On the way back to the docks, Nova took a detour past the spit of beach that extends to the mouth of the river . Keith Parker was lifting his anchor off the beach and carrying it over to his motorboat when Nova pulled up to ask him if he’d heard anything about the high water temperature. Heard anything? He was the one who sent out the alert.
“We’re headed for disaster.” He explained. “This is the middle of July, is all it is, and we’ve got water temperatures of 76.2 degrees. What’s it going to be like in the fall when the fall run comes in?”
When Parker saw how high the water temperature was, he called the National Oceanic and Atmospheric Administration’s Fisheries division (NOAA Fisheries) in Arcata. “I figured we needed to go after the base of the fire,” he said. “Everyone seems to be going after the flames and going after the farmers, whereas they’re [NOAA Fisheries] the ones that make the biological opinions that control the flows from Iron Gate and Lewiston.”
But what he heard wasn’t very reassuring: “The supervisor at NOAA, Irma Lagomarsino, said, ‘We realize there’s a problem and we are redoing the biological opinion that will change the flows.’ And I said, ‘Roughly how long will that take?’ She said, ‘Our flow study takes about two years.’ I said, ‘Well, we have like two days.’”

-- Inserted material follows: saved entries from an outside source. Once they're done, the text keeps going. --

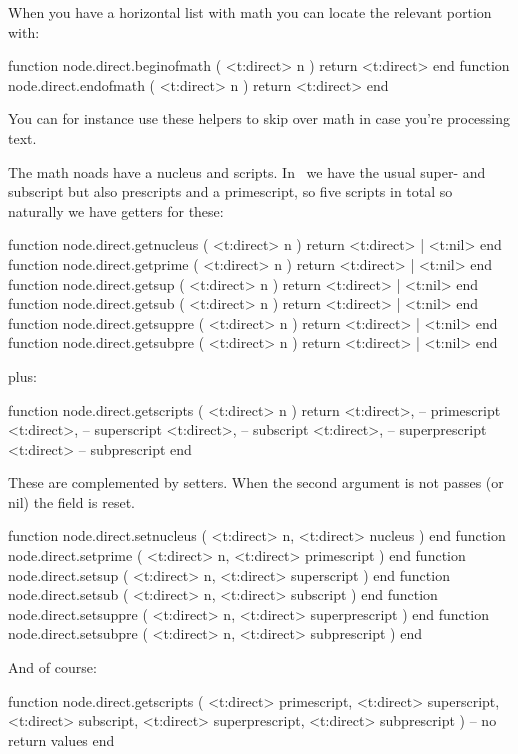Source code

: When you have a horizontal list with math you can locate the relevant portion
with:

\starttyping[option=LUA]
function node.direct.beginofmath ( <t:direct> n ) return <t:direct> end
function node.direct.endofmath   ( <t:direct> n ) return <t:direct> end
\stoptyping

You can for instance use these helpers to skip over math in case you're
processing text.

The math noads have a nucleus and scripts. In \LUAMETATEX\ we have the usual
super- and subscript but also prescripts and a primescript, so five scripts in
total so naturally we have getters for these:

\starttyping[option=LUA]
function node.direct.getnucleus ( <t:direct> n ) return <t:direct> | <t:nil> end
function node.direct.getprime   ( <t:direct> n ) return <t:direct> | <t:nil> end
function node.direct.getsup     ( <t:direct> n ) return <t:direct> | <t:nil> end
function node.direct.getsub     ( <t:direct> n ) return <t:direct> | <t:nil> end
function node.direct.getsuppre  ( <t:direct> n ) return <t:direct> | <t:nil> end
function node.direct.getsubpre  ( <t:direct> n ) return <t:direct> | <t:nil> end
\stoptyping

plus:

\starttyping[option=LUA]
function node.direct.getscripts ( <t:direct> n )
    return
        <t:direct>, -- primescript
        <t:direct>, -- superscript
        <t:direct>, -- subscript
        <t:direct>, -- superprescript
        <t:direct>  -- subprescript
end
\stoptyping

These are complemented by setters. When the second argument is not passes (or nil)
the field is reset.

\starttyping[option=LUA]
function node.direct.setnucleus ( <t:direct> n, <t:direct> nucleus        ) end
function node.direct.setprime   ( <t:direct> n, <t:direct> primescript    ) end
function node.direct.setsup     ( <t:direct> n, <t:direct> superscript    ) end
function node.direct.setsub     ( <t:direct> n, <t:direct> subscript      ) end
function node.direct.setsuppre  ( <t:direct> n, <t:direct> superprescript ) end
function node.direct.setsubpre  ( <t:direct> n, <t:direct> subprescript   ) end
\stoptyping

And of course:

\starttyping[option=LUA]
function node.direct.getscripts (
    <t:direct> primescript,
    <t:direct> superscript,
    <t:direct> subscript,
    <t:direct> superprescript,
    <t:direct> subprescript
)
    -- no return values
end
\stoptyping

Parker said he had caught eight salmon the day before in the estuary and none of them had sea lice on them, which according to him is a bad sign. “I catch salmon at Blue Creek, which is 14 miles upriver, and they still have sea lice on them,” he said. It’s the heat that’s causing the lice to fall off. And that’s not the only problem. Half the fish he caught were already turning dark. Usually, he said, “They’re bright chromers for the whole lower river.” Also, “a couple of them had that smell that they get in the late fall when they’ve been in the river too long, because they’re decomposing.” He blames it all on the increased water temperature.

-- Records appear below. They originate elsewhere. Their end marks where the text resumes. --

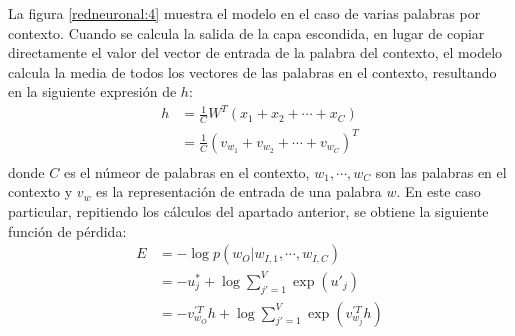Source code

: La figura \ref{redneuronal:4} muestra el modelo en el caso de varias palabras por contexto. Cuando se calcula la salida de la capa
escondida, en lugar de copiar directamente el valor del vector de entrada de la palabra del contexto, el modelo calcula la media
de todos los vectores de las palabras en el contexto, resultando en la siguiente expresión de $h$:
\begin{equation}
  \begin{split}
     h & = \frac{1}{C} W^T \left( x_1 + x_2 + \cdots + x_C \right)\\
       & = \frac{1}{C} \left( v_{w_1} + v_{w_2} + \cdots + v_{w_C} \right)^T\\
    \end{split}
\end{equation}
donde $C$ es el númeor de palabras en el contexto, $w_1, \cdots, w_C$ son las palabras en el contexto y $v_w$ es la representación de entrada
de una palabra $w$. En este caso particular, repitiendo los cálculos del apartado anterior, se obtiene la siguiente función de pérdida:
\begin{equation}
  \begin{split}
    E & = -\log p\left( w_O | w_{I,1}, \cdots, w_{I, C} \right) \\
      & = -u_j^* + \log\displaystyle\sum_{j'=1}^V\exp\left(u'_j\right) \\
      & = -v_{w_O}^{'T}h + \log\displaystyle\sum_{j'=1}^V\exp\left( v_{w_j}^{'T}h \right) \\
  \end{split}
\end{equation}

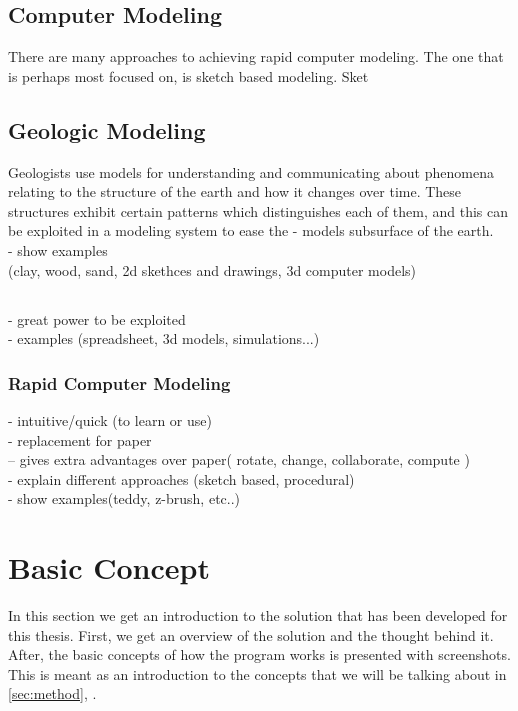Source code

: \documentclass[a4paper,12pt]{report}
\newcommand{\secref}[1]{\autoref{#1}, \nameref{#1}}
\begin{document}
\section{Computer Modeling}
There are many approaches to achieving rapid computer modeling. The one that is perhaps most focused on, is sketch based modeling. Sket

\section{Geologic Modeling}
Geologists use models for understanding and communicating about phenomena relating to the structure of the earth and how it changes over time. These structures exhibit certain patterns which distinguishes each of them, and this can be exploited in a modeling system to ease the 
- models subsurface of the earth.\\
- show examples\\(clay, wood, sand, 2d skethces and drawings, 3d computer models)

\section{}
- great power to be exploited\\
- examples (spreadsheet, 3d models, simulations...)\\
\subsection{Rapid Computer Modeling}
- intuitive/quick (to learn or use)\\
- replacement for paper\\
  -- gives extra advantages over paper( rotate, change, collaborate, compute )\\
- explain different approaches (sketch based, procedural)\\
- show examples(teddy, z-brush, etc..)\\

\clearpage
\chapter{Basic Concept}
In this section we get an introduction to the solution that has been developed for this thesis. First, we get an overview of the solution and the thought behind it. After, the basic concepts of how the program works is presented with screenshots.  This is meant as an introduction to the concepts that we will be talking about in \secref{sec:method}.
\label{sec:concept}
\end{document}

Jim Simondet, a biologist at NOAA Fisheries in Arcata, attributed the unusually hot water to “extremely high ambient temperatures in the basin” last week.

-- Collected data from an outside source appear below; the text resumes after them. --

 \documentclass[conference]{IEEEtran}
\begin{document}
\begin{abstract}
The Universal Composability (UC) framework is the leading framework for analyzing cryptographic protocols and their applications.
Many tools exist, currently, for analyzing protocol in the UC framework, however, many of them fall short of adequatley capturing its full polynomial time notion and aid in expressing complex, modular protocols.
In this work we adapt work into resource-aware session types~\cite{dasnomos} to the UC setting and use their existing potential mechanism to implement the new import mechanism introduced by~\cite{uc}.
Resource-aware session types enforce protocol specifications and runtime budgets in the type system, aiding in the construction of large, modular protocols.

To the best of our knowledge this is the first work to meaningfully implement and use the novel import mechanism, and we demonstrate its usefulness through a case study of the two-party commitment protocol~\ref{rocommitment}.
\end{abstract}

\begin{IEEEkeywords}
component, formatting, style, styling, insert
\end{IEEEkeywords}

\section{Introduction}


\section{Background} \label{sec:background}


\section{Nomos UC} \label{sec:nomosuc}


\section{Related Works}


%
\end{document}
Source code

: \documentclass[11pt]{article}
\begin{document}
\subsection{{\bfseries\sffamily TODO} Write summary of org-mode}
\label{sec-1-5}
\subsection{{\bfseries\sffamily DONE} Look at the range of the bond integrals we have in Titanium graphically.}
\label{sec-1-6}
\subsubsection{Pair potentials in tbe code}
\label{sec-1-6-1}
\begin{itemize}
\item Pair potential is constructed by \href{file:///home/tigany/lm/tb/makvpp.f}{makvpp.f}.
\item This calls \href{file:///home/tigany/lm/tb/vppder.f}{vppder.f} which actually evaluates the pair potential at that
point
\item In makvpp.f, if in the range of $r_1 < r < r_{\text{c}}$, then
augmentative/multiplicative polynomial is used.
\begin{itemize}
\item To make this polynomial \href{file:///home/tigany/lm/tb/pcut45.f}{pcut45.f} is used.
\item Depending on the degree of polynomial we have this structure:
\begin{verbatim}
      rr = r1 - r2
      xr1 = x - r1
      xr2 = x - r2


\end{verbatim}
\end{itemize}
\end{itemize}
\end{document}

Parker, on the other hand, blames the high water temperature on the low flows, as water is diverted from the river to the farmers upstream. But Simondet preferred not to point fingers. “You need to take a look at the whole basin. You need to have a basin-wide perspective,” he said. “Everyone is looking for the silver bullet.”
Simondet said that this year is no different from other dry years. In fact, he added, “The flows out of Iron Gate dam are proportionately higher than the average flow for this time of year.” They are a little over 1,000 cubic feet per second versus a mean flow of 760 cubic feet per second.
And as for whether or not another fish kill is imminent, Simondet pointed out that the flows are much higher now than they were around the same time in 2002. Still, he admitted, “We do have poor water quality conditions.”
As Keith Parker navigated his motorboat upriver, he pointed out a massive, old bridge that was knocked down in the ’64 flood. The law of this river, it seems, is feast or famine. Either, there isn’t enough water, or there’s too much. It’s all a big gamble.
As for which hand is holding the stick with the black ring around it -- the one that will win the basin farmers their much-needed water and the Yurok fishermen their precious salmon -- there may be no strategy for finding that out. But for Yurok tribesmen like Keith Parker, there is reason to believe that the river is giving us signs that cannot be ignored.